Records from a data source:
________________

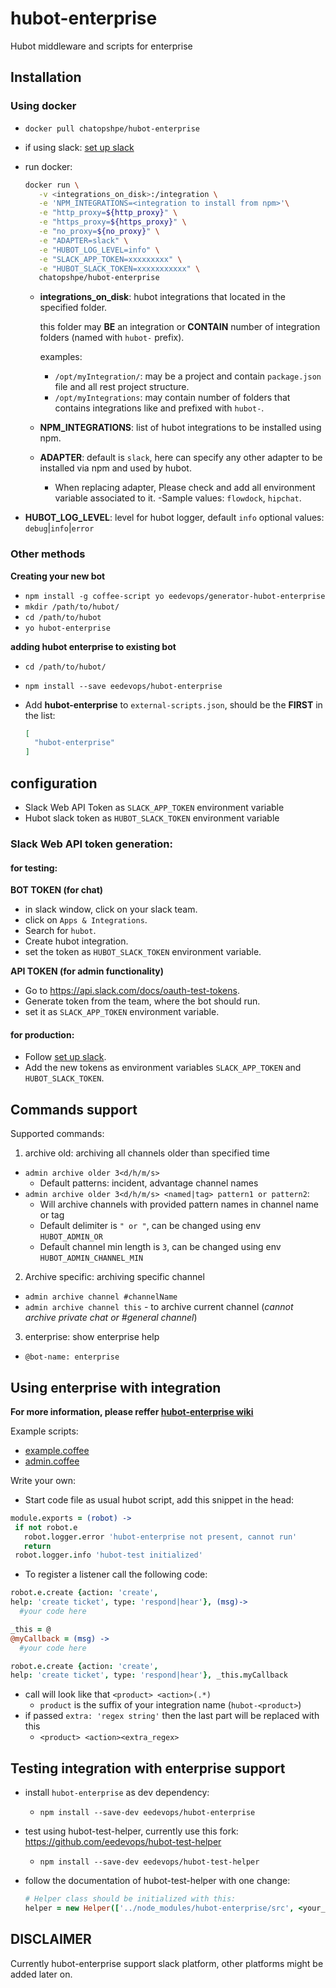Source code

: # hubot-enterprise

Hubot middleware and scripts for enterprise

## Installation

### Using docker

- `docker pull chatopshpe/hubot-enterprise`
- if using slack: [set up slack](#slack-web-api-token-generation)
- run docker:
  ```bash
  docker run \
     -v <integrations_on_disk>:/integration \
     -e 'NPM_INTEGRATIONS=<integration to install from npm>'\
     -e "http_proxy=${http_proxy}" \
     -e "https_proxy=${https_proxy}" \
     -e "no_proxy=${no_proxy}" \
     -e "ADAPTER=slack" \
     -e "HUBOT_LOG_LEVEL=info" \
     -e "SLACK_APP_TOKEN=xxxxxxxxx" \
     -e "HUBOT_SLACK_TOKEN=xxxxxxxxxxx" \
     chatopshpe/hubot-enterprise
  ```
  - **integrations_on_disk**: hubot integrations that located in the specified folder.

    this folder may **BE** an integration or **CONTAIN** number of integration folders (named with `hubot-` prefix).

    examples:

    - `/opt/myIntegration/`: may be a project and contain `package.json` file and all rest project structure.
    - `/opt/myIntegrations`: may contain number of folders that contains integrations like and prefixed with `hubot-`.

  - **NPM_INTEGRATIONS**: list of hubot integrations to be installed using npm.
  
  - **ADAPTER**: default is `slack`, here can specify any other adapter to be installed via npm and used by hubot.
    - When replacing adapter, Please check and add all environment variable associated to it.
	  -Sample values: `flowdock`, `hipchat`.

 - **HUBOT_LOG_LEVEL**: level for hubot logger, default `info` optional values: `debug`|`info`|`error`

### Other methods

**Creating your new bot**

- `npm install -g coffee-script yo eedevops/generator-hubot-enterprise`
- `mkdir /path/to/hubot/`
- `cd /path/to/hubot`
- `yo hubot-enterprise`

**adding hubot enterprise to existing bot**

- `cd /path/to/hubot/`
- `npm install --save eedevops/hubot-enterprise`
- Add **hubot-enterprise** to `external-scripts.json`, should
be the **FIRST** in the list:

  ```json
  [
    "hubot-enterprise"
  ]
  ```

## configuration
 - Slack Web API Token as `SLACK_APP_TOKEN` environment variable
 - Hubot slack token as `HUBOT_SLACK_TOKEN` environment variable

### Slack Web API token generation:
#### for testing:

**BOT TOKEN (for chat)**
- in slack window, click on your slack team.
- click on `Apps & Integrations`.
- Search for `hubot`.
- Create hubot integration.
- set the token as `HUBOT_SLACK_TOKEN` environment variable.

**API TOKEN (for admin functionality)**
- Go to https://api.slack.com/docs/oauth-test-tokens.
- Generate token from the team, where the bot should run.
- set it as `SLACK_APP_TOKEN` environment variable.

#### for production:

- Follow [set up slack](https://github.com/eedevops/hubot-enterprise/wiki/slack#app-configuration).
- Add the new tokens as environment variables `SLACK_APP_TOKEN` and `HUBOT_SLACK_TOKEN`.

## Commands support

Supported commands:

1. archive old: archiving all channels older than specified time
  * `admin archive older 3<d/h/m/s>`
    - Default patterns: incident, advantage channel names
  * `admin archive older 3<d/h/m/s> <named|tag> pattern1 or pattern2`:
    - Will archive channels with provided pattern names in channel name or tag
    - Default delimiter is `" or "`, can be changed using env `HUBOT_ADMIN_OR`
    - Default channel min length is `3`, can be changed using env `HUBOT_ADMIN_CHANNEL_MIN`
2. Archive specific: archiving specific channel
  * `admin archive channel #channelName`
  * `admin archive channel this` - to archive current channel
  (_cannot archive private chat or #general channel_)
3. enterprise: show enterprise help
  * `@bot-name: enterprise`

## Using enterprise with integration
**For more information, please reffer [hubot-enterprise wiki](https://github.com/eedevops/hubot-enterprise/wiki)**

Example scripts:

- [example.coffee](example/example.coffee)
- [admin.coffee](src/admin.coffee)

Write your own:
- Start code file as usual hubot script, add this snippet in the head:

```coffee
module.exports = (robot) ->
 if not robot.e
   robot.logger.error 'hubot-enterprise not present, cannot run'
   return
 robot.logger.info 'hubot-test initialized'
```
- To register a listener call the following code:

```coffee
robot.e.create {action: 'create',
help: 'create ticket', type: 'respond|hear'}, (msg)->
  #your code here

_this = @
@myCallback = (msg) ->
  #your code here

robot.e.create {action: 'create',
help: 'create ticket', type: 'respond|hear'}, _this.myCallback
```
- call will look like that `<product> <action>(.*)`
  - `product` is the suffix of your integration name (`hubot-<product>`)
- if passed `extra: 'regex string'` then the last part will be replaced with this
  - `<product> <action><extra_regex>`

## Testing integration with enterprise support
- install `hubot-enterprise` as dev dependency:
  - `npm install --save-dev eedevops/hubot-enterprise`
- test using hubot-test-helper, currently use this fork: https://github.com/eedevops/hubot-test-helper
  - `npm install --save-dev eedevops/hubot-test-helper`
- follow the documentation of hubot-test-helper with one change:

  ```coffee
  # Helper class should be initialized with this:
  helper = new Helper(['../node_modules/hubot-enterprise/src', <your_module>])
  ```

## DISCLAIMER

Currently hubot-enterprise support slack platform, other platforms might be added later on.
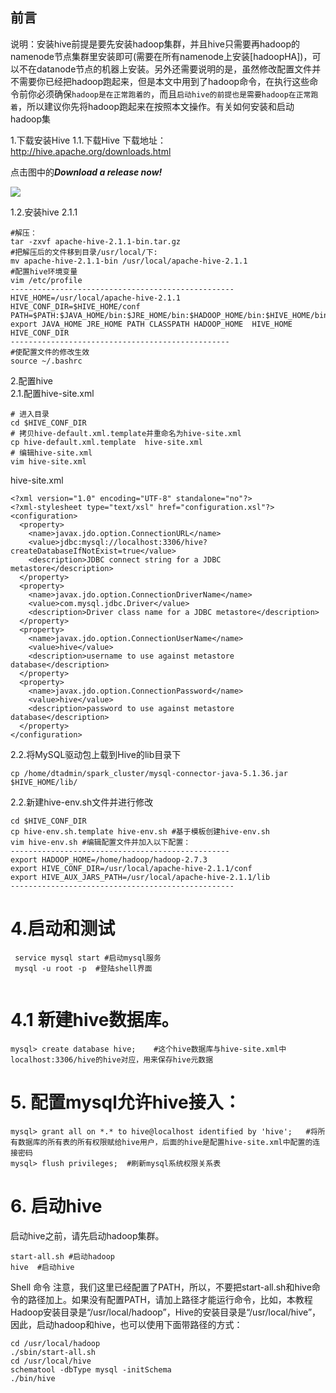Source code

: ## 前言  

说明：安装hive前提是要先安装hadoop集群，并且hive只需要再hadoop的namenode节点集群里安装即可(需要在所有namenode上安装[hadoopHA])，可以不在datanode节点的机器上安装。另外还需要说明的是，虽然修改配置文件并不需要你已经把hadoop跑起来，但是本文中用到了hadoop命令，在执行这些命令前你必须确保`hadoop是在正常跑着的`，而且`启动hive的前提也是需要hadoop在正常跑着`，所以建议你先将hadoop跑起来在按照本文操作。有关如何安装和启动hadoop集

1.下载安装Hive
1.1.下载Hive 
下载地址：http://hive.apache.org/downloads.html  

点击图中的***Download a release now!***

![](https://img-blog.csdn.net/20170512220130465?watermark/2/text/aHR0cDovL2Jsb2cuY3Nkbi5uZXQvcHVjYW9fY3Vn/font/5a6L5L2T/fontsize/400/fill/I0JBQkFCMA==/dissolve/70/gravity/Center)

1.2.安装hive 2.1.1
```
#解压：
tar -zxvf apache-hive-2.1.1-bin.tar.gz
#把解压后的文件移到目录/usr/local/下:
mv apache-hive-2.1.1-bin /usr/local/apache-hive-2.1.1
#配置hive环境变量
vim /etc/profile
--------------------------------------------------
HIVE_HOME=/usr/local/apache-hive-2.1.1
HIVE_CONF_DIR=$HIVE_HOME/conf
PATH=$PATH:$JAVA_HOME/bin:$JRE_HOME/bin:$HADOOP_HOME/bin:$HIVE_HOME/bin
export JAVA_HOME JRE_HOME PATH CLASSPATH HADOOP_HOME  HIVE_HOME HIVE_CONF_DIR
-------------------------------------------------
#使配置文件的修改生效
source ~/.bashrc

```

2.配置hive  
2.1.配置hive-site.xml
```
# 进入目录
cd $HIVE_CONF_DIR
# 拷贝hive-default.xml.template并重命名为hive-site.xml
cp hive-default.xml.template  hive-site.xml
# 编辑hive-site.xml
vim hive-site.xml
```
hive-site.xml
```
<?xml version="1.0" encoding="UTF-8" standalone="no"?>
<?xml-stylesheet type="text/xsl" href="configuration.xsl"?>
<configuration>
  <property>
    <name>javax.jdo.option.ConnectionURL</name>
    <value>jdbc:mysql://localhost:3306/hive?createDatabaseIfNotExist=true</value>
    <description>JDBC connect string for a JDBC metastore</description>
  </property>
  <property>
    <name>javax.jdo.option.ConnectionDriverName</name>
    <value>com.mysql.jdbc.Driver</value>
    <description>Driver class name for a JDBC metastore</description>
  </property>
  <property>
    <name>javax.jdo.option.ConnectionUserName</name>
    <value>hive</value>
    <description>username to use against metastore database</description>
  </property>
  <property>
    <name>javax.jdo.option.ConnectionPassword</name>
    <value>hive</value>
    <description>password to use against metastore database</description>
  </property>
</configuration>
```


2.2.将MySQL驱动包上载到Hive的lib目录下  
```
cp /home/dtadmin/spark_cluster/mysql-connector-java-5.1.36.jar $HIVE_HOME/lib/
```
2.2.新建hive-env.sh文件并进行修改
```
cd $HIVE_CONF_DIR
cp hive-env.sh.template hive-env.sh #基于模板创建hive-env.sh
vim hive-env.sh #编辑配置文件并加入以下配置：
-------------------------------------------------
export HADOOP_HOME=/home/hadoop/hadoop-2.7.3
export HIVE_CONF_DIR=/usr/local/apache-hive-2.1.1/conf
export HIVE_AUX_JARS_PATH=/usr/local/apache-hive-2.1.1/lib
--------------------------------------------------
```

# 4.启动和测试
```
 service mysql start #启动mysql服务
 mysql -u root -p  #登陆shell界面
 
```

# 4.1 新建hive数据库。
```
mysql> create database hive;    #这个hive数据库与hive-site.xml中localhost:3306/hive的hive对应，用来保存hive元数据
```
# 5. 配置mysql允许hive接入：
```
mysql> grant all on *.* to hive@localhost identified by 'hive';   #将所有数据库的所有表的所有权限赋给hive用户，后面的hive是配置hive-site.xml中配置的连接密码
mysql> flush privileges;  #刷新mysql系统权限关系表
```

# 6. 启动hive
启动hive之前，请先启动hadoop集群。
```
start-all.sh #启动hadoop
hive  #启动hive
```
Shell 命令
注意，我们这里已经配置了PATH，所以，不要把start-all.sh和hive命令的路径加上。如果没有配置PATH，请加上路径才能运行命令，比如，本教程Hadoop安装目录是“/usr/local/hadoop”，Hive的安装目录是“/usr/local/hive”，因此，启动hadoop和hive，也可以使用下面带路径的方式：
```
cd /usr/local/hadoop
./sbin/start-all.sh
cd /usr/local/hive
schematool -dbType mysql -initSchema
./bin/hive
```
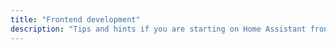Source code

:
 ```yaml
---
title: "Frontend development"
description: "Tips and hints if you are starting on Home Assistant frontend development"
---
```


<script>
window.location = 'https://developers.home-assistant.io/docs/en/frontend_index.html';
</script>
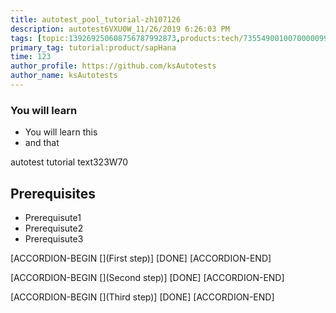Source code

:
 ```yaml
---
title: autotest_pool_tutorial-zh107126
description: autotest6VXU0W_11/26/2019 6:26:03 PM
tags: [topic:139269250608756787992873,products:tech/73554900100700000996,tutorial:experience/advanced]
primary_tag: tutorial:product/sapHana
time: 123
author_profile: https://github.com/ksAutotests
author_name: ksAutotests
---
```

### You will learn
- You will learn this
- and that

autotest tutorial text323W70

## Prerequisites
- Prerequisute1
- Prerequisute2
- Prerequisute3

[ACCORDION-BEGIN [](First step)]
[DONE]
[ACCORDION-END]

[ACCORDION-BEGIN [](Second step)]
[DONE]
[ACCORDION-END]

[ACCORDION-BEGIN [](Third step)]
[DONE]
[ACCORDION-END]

________________

Directions for this task
Return a copy of each line in the entries that contains "window".

Result of the task
- in slack window, click on your slack team.
window.location = 'https://developers.home-assistant.io/docs/en/frontend_index.html';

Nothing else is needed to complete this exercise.